Problem statement: Every line in the following data that has "URLs" counts toward the total; state that total alone.

**********

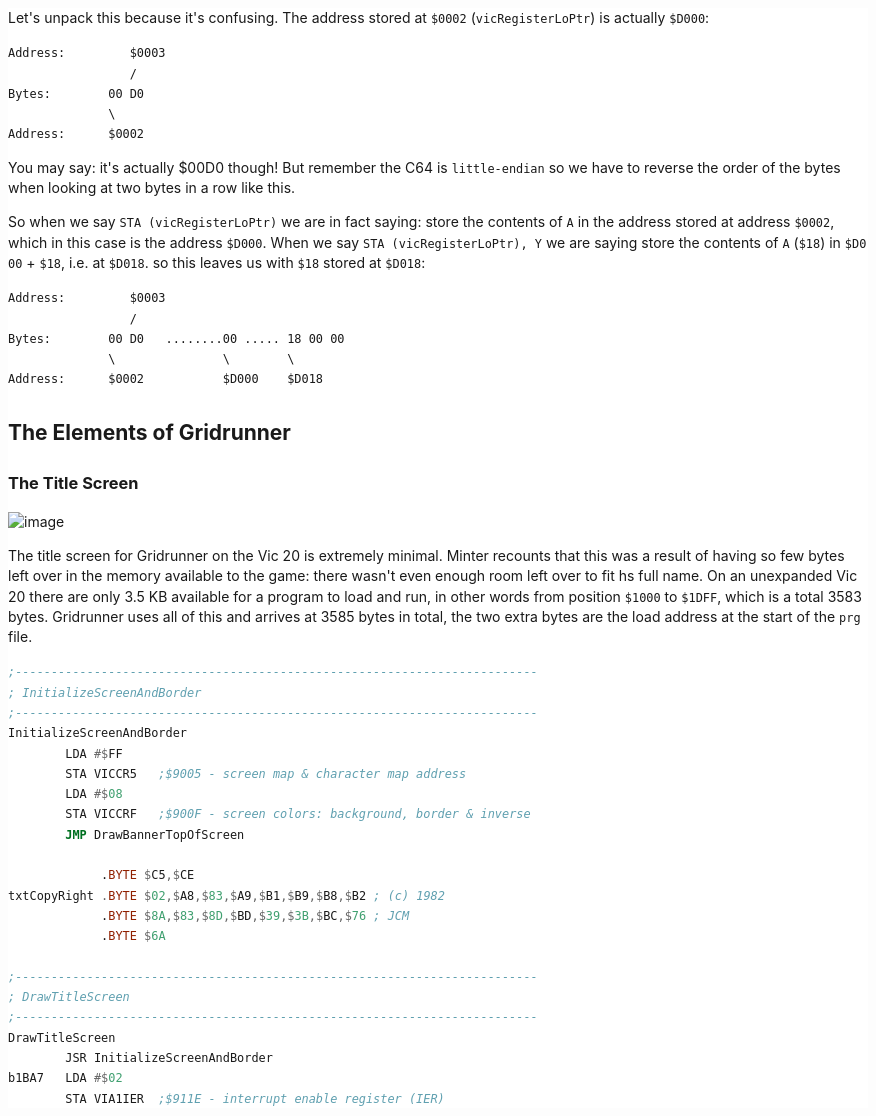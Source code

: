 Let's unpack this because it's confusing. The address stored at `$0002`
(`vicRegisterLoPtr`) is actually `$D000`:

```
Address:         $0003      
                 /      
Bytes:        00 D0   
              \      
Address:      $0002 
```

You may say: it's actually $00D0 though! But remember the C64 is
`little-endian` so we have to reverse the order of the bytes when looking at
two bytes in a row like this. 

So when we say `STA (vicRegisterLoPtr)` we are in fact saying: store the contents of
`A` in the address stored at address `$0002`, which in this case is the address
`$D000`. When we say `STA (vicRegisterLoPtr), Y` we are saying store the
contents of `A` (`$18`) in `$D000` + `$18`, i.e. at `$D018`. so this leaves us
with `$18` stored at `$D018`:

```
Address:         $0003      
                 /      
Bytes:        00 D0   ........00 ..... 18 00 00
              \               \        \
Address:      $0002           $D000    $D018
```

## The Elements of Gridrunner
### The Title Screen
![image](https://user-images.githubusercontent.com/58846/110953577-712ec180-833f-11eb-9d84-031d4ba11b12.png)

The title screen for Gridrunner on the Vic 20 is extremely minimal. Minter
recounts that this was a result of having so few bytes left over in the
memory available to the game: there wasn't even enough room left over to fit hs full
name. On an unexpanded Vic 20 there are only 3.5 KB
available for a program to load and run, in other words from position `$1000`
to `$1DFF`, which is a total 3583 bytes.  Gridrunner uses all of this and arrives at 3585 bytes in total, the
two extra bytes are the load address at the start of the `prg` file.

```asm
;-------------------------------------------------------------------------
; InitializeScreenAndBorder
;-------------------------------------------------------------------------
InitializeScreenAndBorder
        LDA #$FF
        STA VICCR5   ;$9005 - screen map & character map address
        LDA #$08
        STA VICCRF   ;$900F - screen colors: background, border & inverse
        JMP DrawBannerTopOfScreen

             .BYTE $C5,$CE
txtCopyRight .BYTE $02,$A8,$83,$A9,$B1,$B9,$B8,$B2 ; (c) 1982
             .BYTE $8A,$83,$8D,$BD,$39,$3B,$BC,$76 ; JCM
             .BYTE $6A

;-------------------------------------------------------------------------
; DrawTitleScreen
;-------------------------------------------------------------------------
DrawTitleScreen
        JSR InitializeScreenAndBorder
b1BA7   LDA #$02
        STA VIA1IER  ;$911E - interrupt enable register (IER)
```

**********

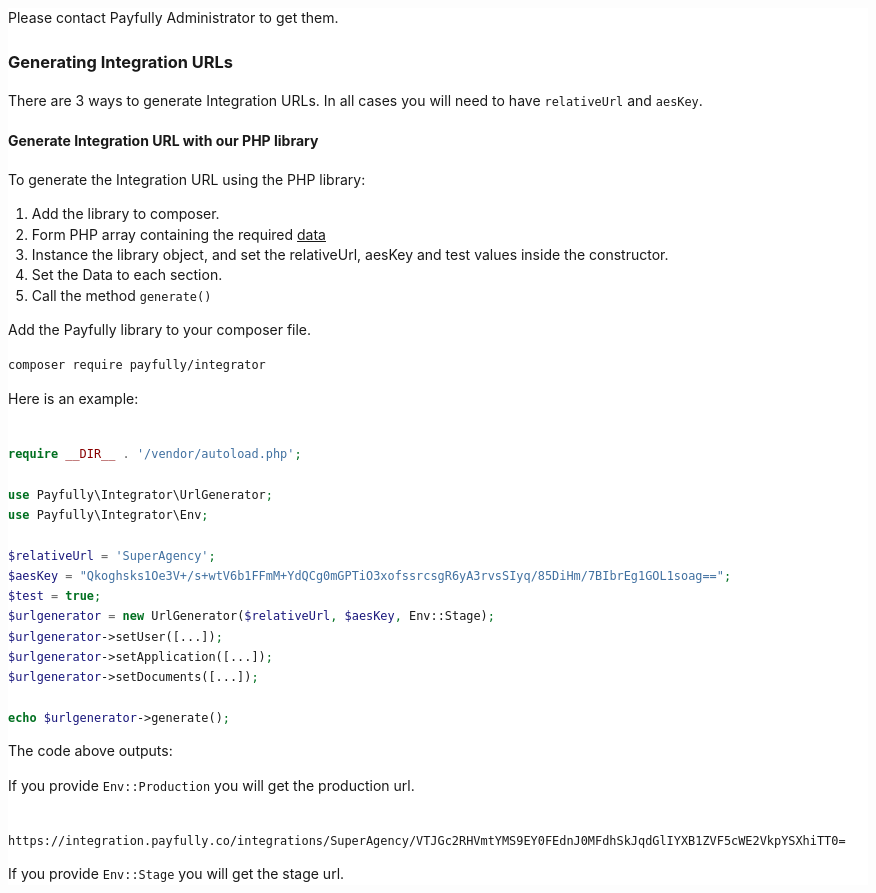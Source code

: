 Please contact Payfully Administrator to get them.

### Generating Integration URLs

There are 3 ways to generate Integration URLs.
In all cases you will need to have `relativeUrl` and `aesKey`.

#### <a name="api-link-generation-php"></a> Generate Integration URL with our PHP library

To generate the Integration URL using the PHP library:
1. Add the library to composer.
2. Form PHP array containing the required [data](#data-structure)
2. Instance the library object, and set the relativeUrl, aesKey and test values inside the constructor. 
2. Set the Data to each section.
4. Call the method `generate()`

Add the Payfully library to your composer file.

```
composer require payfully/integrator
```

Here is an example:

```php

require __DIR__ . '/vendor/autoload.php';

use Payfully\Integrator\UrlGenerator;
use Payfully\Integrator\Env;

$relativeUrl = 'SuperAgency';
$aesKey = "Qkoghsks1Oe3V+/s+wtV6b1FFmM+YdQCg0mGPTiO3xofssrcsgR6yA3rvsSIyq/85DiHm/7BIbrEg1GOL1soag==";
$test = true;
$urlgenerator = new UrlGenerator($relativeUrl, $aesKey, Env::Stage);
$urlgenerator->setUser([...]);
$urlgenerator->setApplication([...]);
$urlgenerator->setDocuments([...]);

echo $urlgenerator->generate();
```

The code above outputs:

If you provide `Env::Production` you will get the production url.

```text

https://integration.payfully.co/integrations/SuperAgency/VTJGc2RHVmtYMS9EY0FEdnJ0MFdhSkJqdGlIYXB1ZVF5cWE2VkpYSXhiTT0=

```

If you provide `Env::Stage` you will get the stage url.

**********

Written answer: 2